Material for this exercise:
○ ○ ○ ○ ○

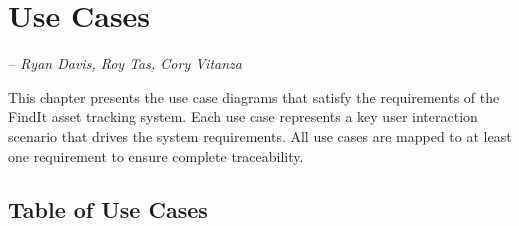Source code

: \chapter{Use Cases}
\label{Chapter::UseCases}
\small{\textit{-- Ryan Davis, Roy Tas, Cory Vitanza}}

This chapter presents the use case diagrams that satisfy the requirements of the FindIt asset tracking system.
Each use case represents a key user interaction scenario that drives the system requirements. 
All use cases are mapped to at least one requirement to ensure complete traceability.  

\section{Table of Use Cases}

○ ○ ○ ○ ○

From the line containing "Ryan Davis, Roy" to the final line of the data, repeat each line exactly. Include both ends.

Written solution:
\small{\textit{-- Ryan Davis, Roy Tas, Cory Vitanza}}

This chapter presents the use case diagrams that satisfy the requirements of the FindIt asset tracking system.
Each use case represents a key user interaction scenario that drives the system requirements. 
All use cases are mapped to at least one requirement to ensure complete traceability.  

\section{Table of Use Cases}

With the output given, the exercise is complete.